Приходилось признавать, что далекое и недоступное имеет влияние на Комарихину жизнь. Расстояние до сына каждое утро начиналось от кровати, от ветхих дырявых тапок, забывших, который правый, который левый; оно изматывало Комариху своей несомненностью и одновременно невидимостью, небытием. Массивное и лживое, со множеством фальшивых окон и рисованных перспектив, здание через проспект, что каждое утро выдавливало соки из восходящего солнца, как бы представляло перед Комарихой весь Восток, но в действительности не было им, не было вообще ничем из-за ничтожности своих размеров по сравнению с лежащим за ним пространством. Здание стояло здесь – и это «здесь» теряло смысл, когда Комариха сидела на стуле у неудобного подоконника и силилась представить расстояние до сына в виде череды успокоительных пейзажей, получавшихся, однако же, непроходимыми, будто закрытые и полностью обставленные комнаты. Вообразить хоть одну неприкаянную вещь, принадлежащую сразу всем четырем географическим сторонам, было настолько жутко, что Комариха, задыхаясь, спешила пересесть куда-нибудь к стене. Чувство расстояния стало у нее физическим, телесным. Теперь Комариха еще меньше доверяла своим толстокорым рукам: ей казалось, что она не делает ими разную домашнюю работу, а показывает кому-то третьему веник, наливаемый из крана тазик, разваренные на манер картошки комья стирального порошка. Держа предмет под носом, она все время боялась уронить его в пустоту,– и нечего было думать, чтобы вдеть исчезающую нитку в тонкую-претонкую иголку, игравшую светом и обжигавшую Комарихины пальцы, словно горящая спичка.

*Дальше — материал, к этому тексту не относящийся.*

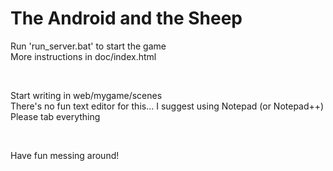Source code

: # The Android and the Sheep
Run 'run_server.bat' to start the game <br/>
More instructions in doc/index.html <br/>

<br/>

Start writing in web/mygame/scenes <br/>
There's no fun text editor for this... I suggest using Notepad (or Notepad++) <br/>
Please tab everything <br/>

<br/>

Have fun messing around! <br/>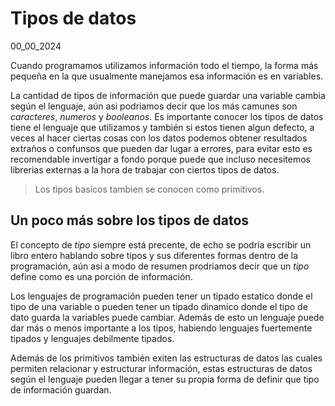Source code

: # Tipos de datos
00_00_2024

Cuando programamos utilizamos información todo el tiempo, la forma más pequeña en la que usualmente manejamos esa información es en variables.

La cantidad de tipos de información que puede guardar una variable cambia según el lenguaje, aún asi podriamos decir que los más camunes son *caracteres*, *numeros* y *booleanos*. Es importante conocer los tipos de datos tiene el lenguaje que utilizamos y también si estos tienen algun defecto, a veces al hacer ciertas cosas con los datos podemos obtener resultados extraños o confunsos que pueden dar lugar a errores, para evitar esto es recomendable invertigar a fondo porque puede que incluso necesitemos librerias externas a la hora de trabajar con ciertos tipos de datos.

> Los tipos basicos tambien se conocen como primitivos.

## Un poco más sobre los tipos de datos

El concepto de *tipo* siempre está precente, de echo se podría escribir un libro entero hablando sobre tipos y sus diferentes formas dentro de la programación, aún asi a modo de resumen prodriamos decir que un *tipo* define como es una porción de información.

Los lenguajes de programación pueden tener un tipado estatico donde el tipo de una variable o pueden tener un tipado dinamico donde el tipo de dato guarda la variables puede cambiar. Además de esto un lenguaje puede dar más o menos importante a los tipos, habiendo lenguajes fuertemente tipados y lenguajes debilmente tipados.

Además de los primitivos también exiten las estructuras de datos las cuales permiten relacionar y estructurar información, estas estructuras de datos según el lenguaje pueden llegar a tener su propia forma de definir que tipo de información guardan.
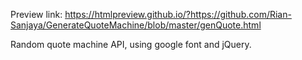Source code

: Preview link:
https://htmlpreview.github.io/?https://github.com/Rian-Sanjaya/GenerateQuoteMachine/blob/master/genQuote.html

Random quote machine API, using google font and jQuery.
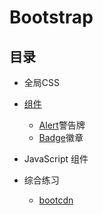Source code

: # Bootstrap
## 目录
* 全局CSS

* [组件]()
	* [Alert](demo/compnents/alert.html)警告牌
	* [Badge](demo/compnents/badge.html)徽章

* JavaScript 组件
* 综合练习
	* [bootcdn]()
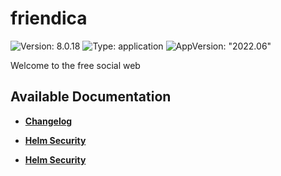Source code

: # friendica

![Version: 8.0.18](https://img.shields.io/badge/Version-8.0.18-informational?style=flat-square) ![Type: application](https://img.shields.io/badge/Type-application-informational?style=flat-square) ![AppVersion: "2022.06"](https://img.shields.io/badge/AppVersion-"2022.06"-informational?style=flat-square)

Welcome to the free social web

## Available Documentation

- [**Changelog**](CHANGELOG)

- [**Helm Security**](container-security)

- [**Helm Security**](helm-security)

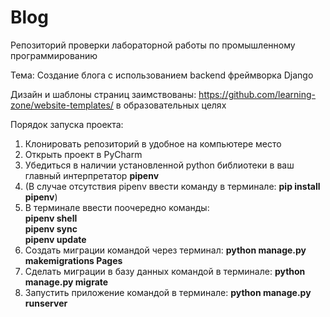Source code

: # Blog
 Репозиторий проверки лабораторной работы по промышленному программированию

Тема: Создание блога с использованием backend фреймворка Django

Дизайн и шаблоны страниц заимствованы: https://github.com/learning-zone/website-templates/
в образовательных целях

Порядок запуска проекта:

1) Клонировать репозиторий в удобное на компьютере место
2) Открыть проект в PyCharm
3) Убедиться в наличии установленной python библиотеки в ваш главный интерпретатор **pipenv**
4) (В случае отсутствия pipenv ввести команду в терминале: **pip install pipenv**)
5) В терминале ввести поочередно команды: <br> **pipenv shell** <br>
**pipenv sync** <br>
**pipenv update**
6) Создать миграции командой через терминал: **python manage.py makemigrations Pages**
7) Сделать миграции в базу данных командой в терминале: **python manage.py migrate**
8) Запустить приложение командой в терминале: **python manage.py runserver**

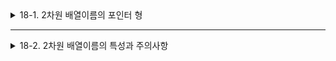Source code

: <details>
<summary>18-1. 2차원 배열이름의 포인터 형</summary>
<div markdown="1">       

</div>
</details>

___

<details>
<summary>18-2. 2차원 배열이름의 특성과 주의사항</summary>
<div markdown="1">       

</div>
</details>
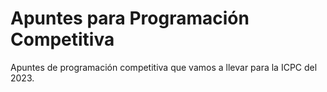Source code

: # Apuntes para Programación Competitiva

Apuntes de programación competitiva que vamos a llevar para la ICPC del 2023.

Бывали дни, когда чувство расстояния переходило у Комарихи в страх высоты. Тогда она замирала, вцепившись в пляшущий стул; невинный перелет какой-нибудь радужной мошки заставлял ее обомлеть и напустить в штаны, уже застиранные добела и даже в чистом виде пахнувшие полынью. Постепенно Комариха перестала выходить на балкон: голуби брякали там какой-то забытой миской, на обвислых веревках, дергая их под ветром, болталась серая тряпка, и только во время дождя, стекавшего с нее тягучим киселем, Комариха вспоминала, что это кухонное полотенце. Расстояние держало Комариху в плену – однако и окружающие вещи, во многом благодаря присутствию тайной фотографии с малышом, все явственнее заявляли о себе: куда ни посмотри, они, целехонькие, тут как тут, и ни одна не двинется, пока ее не переставишь. Теперь утомленная Комариха и вовсе не могла убирать в квартире: любой предмет тревожил, будто недоделанное дело, и она большей частью просто лежала на тахте, месяцами не касаясь своей разобранной постели, что белела в маленькой комнате, холодная, будто сугробик, с марлевой прорехой в раскрытой простыне. Чтобы не замерзнуть, Комарихе хватало старого зеленого платка да грелки, тяжелой, будто Комарихин желудок, и словно бы живой, когда она, остывшая, крупно вздрагивая в руках, извергала воду и взбаламученная вода бросалась на стенки нечищеной раковины. Еще Комарихе помогала согреться ежевечерняя рюмочка в лужице: наклоняя бутылку, Комариха обязательно выплескивала вино мимо, заливала и клеенку, и пальцы, которые вытирала об себя направо и налево и только потом бралась за липкую ножку, подымала, приближаясь к нему напряженным лицом, полнехонькое золотое удовольствие.